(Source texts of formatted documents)
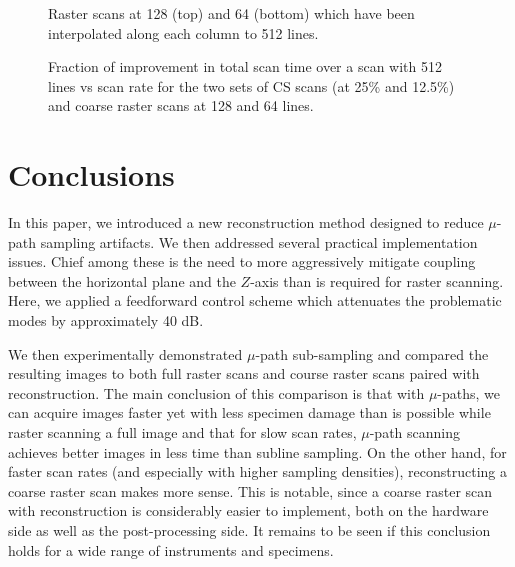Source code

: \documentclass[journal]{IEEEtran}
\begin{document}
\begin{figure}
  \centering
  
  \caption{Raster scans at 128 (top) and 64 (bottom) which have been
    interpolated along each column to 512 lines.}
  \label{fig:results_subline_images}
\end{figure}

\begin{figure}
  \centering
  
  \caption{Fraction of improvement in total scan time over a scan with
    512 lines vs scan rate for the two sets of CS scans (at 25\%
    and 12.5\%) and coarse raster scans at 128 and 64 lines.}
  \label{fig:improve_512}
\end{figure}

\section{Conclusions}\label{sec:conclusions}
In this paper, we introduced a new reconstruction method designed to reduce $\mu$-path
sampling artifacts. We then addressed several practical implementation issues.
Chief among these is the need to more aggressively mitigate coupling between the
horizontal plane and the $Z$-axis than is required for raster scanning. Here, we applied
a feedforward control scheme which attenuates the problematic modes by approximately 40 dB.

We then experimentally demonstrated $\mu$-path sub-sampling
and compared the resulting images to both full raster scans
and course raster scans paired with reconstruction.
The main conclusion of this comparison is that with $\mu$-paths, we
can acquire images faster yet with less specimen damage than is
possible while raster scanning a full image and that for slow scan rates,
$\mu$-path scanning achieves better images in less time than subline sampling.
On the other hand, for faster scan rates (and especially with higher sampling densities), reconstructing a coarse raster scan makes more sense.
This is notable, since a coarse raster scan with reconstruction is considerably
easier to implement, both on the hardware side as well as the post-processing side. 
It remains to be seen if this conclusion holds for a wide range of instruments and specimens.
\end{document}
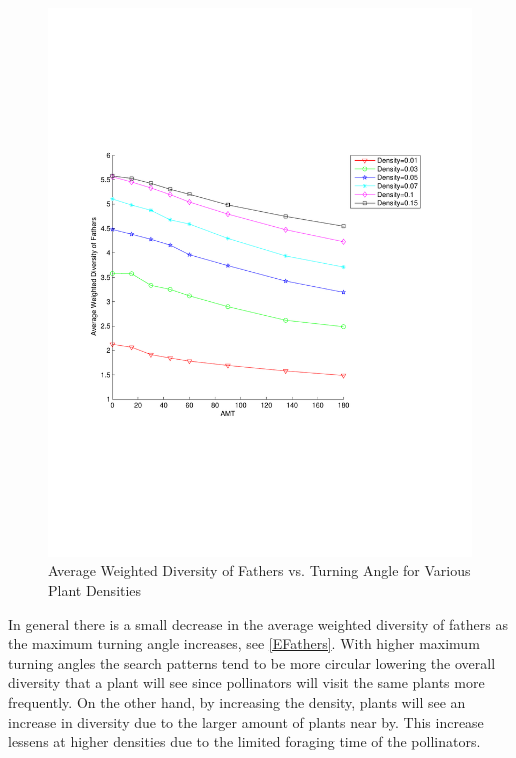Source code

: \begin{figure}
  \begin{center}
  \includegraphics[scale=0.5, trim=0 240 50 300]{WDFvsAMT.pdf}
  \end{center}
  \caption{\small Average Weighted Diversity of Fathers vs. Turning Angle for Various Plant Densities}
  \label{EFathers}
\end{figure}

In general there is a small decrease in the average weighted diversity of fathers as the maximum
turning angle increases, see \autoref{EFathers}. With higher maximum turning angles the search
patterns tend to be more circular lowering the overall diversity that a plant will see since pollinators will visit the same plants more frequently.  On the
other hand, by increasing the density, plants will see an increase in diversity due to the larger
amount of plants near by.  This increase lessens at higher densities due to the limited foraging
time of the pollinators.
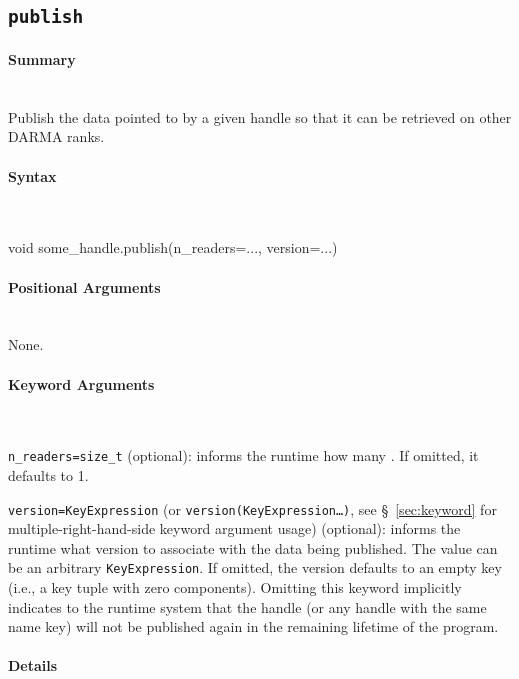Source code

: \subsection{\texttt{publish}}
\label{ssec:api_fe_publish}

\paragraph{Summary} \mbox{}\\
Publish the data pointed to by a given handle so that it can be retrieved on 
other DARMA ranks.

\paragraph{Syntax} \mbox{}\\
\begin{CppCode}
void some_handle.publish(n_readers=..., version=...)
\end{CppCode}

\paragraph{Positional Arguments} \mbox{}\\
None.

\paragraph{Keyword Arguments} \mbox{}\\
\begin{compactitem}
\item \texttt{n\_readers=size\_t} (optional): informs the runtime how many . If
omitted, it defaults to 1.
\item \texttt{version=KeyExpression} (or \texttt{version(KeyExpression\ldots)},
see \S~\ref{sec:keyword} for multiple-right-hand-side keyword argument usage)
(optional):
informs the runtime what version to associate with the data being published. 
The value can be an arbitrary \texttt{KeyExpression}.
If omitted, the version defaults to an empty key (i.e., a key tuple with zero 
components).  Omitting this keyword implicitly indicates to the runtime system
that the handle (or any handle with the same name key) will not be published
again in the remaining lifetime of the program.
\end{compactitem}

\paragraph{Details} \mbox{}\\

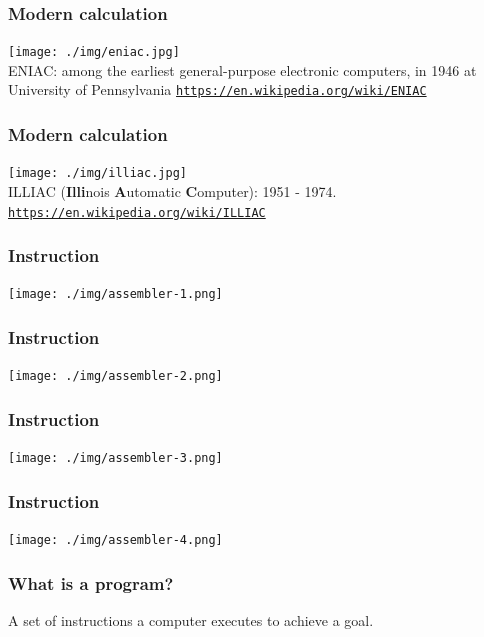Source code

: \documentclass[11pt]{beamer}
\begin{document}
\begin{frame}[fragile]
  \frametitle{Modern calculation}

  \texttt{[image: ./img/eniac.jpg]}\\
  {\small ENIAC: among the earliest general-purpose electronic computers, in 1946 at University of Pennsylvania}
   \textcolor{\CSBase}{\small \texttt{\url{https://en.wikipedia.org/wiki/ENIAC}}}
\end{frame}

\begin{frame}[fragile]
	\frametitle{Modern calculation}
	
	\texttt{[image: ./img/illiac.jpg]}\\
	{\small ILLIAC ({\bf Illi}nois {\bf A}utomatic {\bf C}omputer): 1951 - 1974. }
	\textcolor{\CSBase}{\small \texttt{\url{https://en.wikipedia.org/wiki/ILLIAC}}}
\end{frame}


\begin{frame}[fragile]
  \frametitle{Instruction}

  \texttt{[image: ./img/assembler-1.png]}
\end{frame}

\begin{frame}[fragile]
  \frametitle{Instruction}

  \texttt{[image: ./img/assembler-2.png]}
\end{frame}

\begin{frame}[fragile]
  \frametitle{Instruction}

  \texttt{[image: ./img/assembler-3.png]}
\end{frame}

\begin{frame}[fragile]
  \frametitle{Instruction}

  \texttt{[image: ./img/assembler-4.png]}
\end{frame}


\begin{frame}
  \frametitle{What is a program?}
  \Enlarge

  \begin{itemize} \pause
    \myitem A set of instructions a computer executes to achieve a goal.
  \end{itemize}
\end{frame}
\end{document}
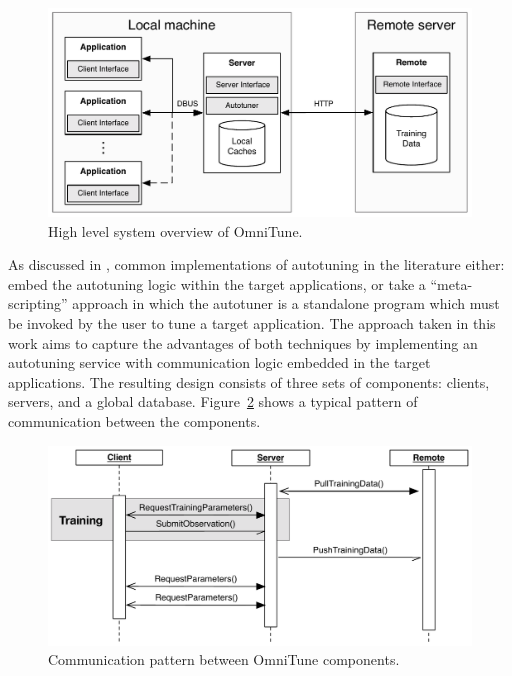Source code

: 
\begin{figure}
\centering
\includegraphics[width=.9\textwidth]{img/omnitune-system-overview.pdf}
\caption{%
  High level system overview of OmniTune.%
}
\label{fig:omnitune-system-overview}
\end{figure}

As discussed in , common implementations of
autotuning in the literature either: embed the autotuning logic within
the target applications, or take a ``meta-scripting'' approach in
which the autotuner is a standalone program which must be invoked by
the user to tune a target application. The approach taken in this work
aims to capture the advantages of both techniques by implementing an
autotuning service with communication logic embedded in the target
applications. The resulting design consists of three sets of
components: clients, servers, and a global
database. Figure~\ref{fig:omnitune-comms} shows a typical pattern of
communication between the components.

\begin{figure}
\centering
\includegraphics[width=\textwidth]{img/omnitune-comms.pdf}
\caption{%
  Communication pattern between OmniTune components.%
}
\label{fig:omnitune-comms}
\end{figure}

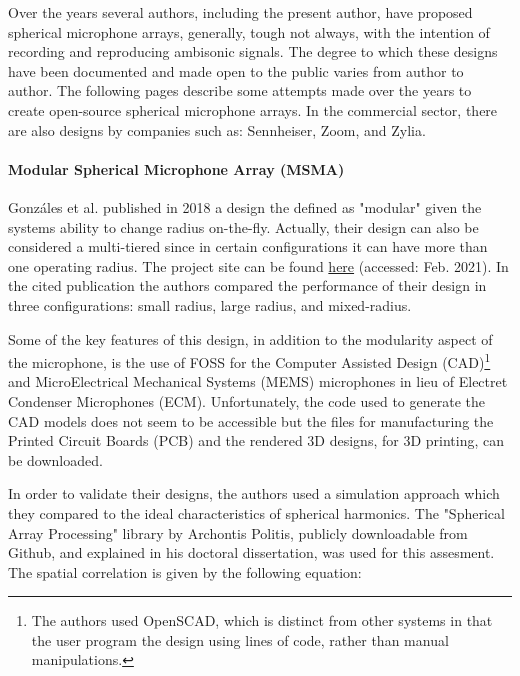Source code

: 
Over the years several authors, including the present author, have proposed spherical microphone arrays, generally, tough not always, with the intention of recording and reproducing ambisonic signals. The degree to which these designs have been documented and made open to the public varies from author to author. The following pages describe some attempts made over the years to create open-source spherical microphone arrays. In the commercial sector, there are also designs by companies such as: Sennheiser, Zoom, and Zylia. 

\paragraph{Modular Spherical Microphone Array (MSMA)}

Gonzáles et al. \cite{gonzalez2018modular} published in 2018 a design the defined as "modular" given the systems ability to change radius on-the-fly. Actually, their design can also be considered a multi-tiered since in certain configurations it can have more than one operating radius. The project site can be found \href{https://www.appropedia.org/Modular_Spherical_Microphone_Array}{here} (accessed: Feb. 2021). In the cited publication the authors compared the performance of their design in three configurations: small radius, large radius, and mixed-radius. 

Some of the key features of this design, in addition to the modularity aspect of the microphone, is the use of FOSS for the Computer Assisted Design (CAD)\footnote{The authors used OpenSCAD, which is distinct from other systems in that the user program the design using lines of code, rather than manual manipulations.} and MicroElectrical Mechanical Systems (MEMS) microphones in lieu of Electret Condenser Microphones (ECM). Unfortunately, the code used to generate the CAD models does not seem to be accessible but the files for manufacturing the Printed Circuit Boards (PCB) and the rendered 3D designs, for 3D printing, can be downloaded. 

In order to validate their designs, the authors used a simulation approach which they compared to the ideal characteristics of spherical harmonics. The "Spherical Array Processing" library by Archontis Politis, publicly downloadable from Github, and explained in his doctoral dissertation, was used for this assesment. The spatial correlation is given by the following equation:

§ TASK DIRECTIONS:
Copy each line containing the word "informs" from the data.

§ WORKED SOLUTION:
\item \texttt{n\_readers=size\_t} (optional): informs the runtime how many . If
informs the runtime what version to associate with the data being published. 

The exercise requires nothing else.